彼女はアンフレンドリーを演じている
02. 秘密の飲み友




 それはいつも、美琴の自宅から歩いて数分のところにある、カウンターとボックス席が四つだけの小さな居酒屋と決まっている。


 金曜日の夜は大抵どこのお店も混雑していて、予約がないと直ぐに案内してもらえないことも多々あるが。
 この小さな居酒屋『めぐちゃん』は、路地裏でひっそりと営まれているので、常連客しか訪れない。

 その環境が、美琴には最適であり安心して飲み食いできた。



「何飲む? 蒼太くん」
「生で、美琴ちゃんもだろ?」
「うん、大将、生二つください」
「はいよ! 生二つね!」



 仕事終わりの美琴と蒼太が、いつものカウンター奥に並んで座り注文する。
 久々に来店した二人に、ガタイの良いおっちゃん大将も嬉しくて、笑顔を浮かべながら返事をした。

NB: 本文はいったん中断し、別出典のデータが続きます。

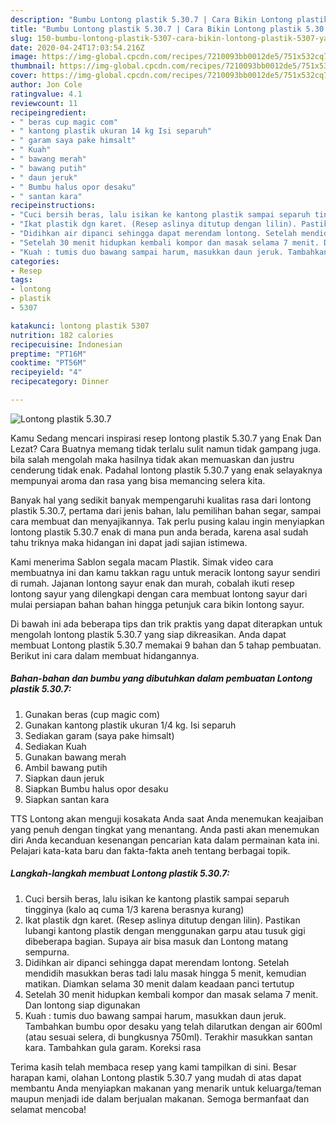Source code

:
 ```yaml
---
description: "Bumbu Lontong plastik 5.30.7 | Cara Bikin Lontong plastik 5.30.7 Yang Enak Dan Mudah"
title: "Bumbu Lontong plastik 5.30.7 | Cara Bikin Lontong plastik 5.30.7 Yang Enak Dan Mudah"
slug: 150-bumbu-lontong-plastik-5307-cara-bikin-lontong-plastik-5307-yang-enak-dan-mudah
date: 2020-04-24T17:03:54.216Z
image: https://img-global.cpcdn.com/recipes/7210093bb0012de5/751x532cq70/lontong-plastik-5307-foto-resep-utama.jpg
thumbnail: https://img-global.cpcdn.com/recipes/7210093bb0012de5/751x532cq70/lontong-plastik-5307-foto-resep-utama.jpg
cover: https://img-global.cpcdn.com/recipes/7210093bb0012de5/751x532cq70/lontong-plastik-5307-foto-resep-utama.jpg
author: Jon Cole
ratingvalue: 4.1
reviewcount: 11
recipeingredient:
- " beras cup magic com"
- " kantong plastik ukuran 14 kg Isi separuh"
- " garam saya pake himsalt"
- " Kuah"
- " bawang merah"
- " bawang putih"
- " daun jeruk"
- " Bumbu halus opor desaku"
- " santan kara"
recipeinstructions:
- "Cuci bersih beras, lalu isikan ke kantong plastik sampai separuh tingginya (kalo aq cuma 1/3 karena berasnya kurang)"
- "Ikat plastik dgn karet. (Resep aslinya ditutup dengan lilin). Pastikan lubangi kantong plastik dengan menggunakan garpu atau tusuk gigi dibeberapa bagian. Supaya air bisa masuk dan Lontong matang sempurna."
- "Didihkan air dipanci sehingga dapat merendam lontong. Setelah mendidih masukkan beras tadi lalu masak hingga 5 menit, kemudian matikan. Diamkan selama 30 menit dalam keadaan panci tertutup"
- "Setelah 30 menit hidupkan kembali kompor dan masak selama 7 menit. Dan lontong siap digunakan"
- "Kuah : tumis duo bawang sampai harum, masukkan daun jeruk. Tambahkan bumbu opor desaku yang telah dilarutkan dengan air 600ml (atau sesuai selera, di bungkusnya 750ml). Terakhir masukkan santan kara. Tambahkan gula garam. Koreksi rasa"
categories:
- Resep
tags:
- lontong
- plastik
- 5307

katakunci: lontong plastik 5307 
nutrition: 182 calories
recipecuisine: Indonesian
preptime: "PT16M"
cooktime: "PT56M"
recipeyield: "4"
recipecategory: Dinner

---
```



![Lontong plastik 5.30.7](https://img-global.cpcdn.com/recipes/7210093bb0012de5/751x532cq70/lontong-plastik-5307-foto-resep-utama.jpg)

Kamu Sedang mencari inspirasi resep lontong plastik 5.30.7 yang Enak Dan Lezat? Cara Buatnya memang tidak terlalu sulit namun tidak gampang juga. bila salah mengolah maka hasilnya tidak akan memuaskan dan justru cenderung tidak enak. Padahal lontong plastik 5.30.7 yang enak selayaknya mempunyai aroma dan rasa yang bisa memancing selera kita.

Banyak hal yang sedikit banyak mempengaruhi kualitas rasa dari lontong plastik 5.30.7, pertama dari jenis bahan, lalu pemilihan bahan segar, sampai cara membuat dan menyajikannya. Tak perlu pusing kalau ingin menyiapkan lontong plastik 5.30.7 enak di mana pun anda berada, karena asal sudah tahu triknya maka hidangan ini dapat jadi sajian istimewa.

Kami menerima Sablon segala macam Plastik. Simak video cara membuatnya ini dan kamu takkan ragu untuk meracik lontong sayur sendiri di rumah. Jajanan lontong sayur enak dan murah, cobalah ikuti resep lontong sayur yang dilengkapi dengan cara membuat lontong sayur dari mulai persiapan bahan bahan hingga petunjuk cara bikin lontong sayur.


Di bawah ini ada beberapa tips dan trik praktis yang dapat diterapkan untuk mengolah lontong plastik 5.30.7 yang siap dikreasikan. Anda dapat membuat Lontong plastik 5.30.7 memakai 9 bahan dan 5 tahap pembuatan. Berikut ini cara dalam membuat hidangannya.

<!--inarticleads1-->

##### Bahan-bahan dan bumbu yang dibutuhkan dalam pembuatan Lontong plastik 5.30.7:

1. Gunakan  beras (cup magic com)
1. Gunakan  kantong plastik ukuran 1/4 kg. Isi separuh
1. Sediakan  garam (saya pake himsalt)
1. Sediakan  Kuah
1. Gunakan  bawang merah
1. Ambil  bawang putih
1. Siapkan  daun jeruk
1. Siapkan  Bumbu halus opor desaku
1. Siapkan  santan kara


TTS Lontong akan menguji kosakata Anda saat Anda menemukan keajaiban yang penuh dengan tingkat yang menantang. Anda pasti akan menemukan diri Anda kecanduan kesenangan pencarian kata dalam permainan kata ini. Pelajari kata-kata baru dan fakta-fakta aneh tentang berbagai topik. 

<!--inarticleads2-->

##### Langkah-langkah membuat Lontong plastik 5.30.7:

1. Cuci bersih beras, lalu isikan ke kantong plastik sampai separuh tingginya (kalo aq cuma 1/3 karena berasnya kurang)
1. Ikat plastik dgn karet. (Resep aslinya ditutup dengan lilin). Pastikan lubangi kantong plastik dengan menggunakan garpu atau tusuk gigi dibeberapa bagian. Supaya air bisa masuk dan Lontong matang sempurna.
1. Didihkan air dipanci sehingga dapat merendam lontong. Setelah mendidih masukkan beras tadi lalu masak hingga 5 menit, kemudian matikan. Diamkan selama 30 menit dalam keadaan panci tertutup
1. Setelah 30 menit hidupkan kembali kompor dan masak selama 7 menit. Dan lontong siap digunakan
1. Kuah : tumis duo bawang sampai harum, masukkan daun jeruk. Tambahkan bumbu opor desaku yang telah dilarutkan dengan air 600ml (atau sesuai selera, di bungkusnya 750ml). Terakhir masukkan santan kara. Tambahkan gula garam. Koreksi rasa




Terima kasih telah membaca resep yang kami tampilkan di sini. Besar harapan kami, olahan Lontong plastik 5.30.7 yang mudah di atas dapat membantu Anda menyiapkan makanan yang menarik untuk keluarga/teman maupun menjadi ide dalam berjualan makanan. Semoga bermanfaat dan selamat mencoba!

「あと串焼き盛り合わせとたこわさと、唐揚げください」
「美琴ちゃん、今日は食うね」
「食べないとやってられないのよ、誰かさんにストレスかけられて」
「え、それ俺〜?」
「自覚あるじゃん」



 正直に話す美琴の怒った横顔を、蒼太は微笑みながら見つめていた。

 ストレスの原因となっている男からの呼び出しなのに、それでも毎回来てくれる美琴。
 それに蒼太が内心ほっとしている事に、いつになったら気づくのか。



「じゃあ今日こそは俺の奢り」
「それは嫌」
「なんで?」
「特別扱い受けたみたいで嫌、私にそんなことしなくていいから」
「美琴ちゃんは真面目だな〜男に奢らせておけばいいのに」



 大抵の女性は、奢られたら喜ぶし感謝してくれるし、ラッキーと思うだけで終わることもある。
 そして男性もそんな女性の表情が見たいだけだったりするし、下心があるからカッコつけたいだけだったりもする。



「蒼太くんは私の事情を唯一知ってる人だからこうやってサシで飲めるのに」
「そうでした、ごめんね」
「だから今日もこれからも、割り勘だよ」



 特別扱いも女性扱いも、今の美琴は嫌悪感しか湧かなくて。
 そうなった原因も、そうさせた人物も、蒼太は知っていたから。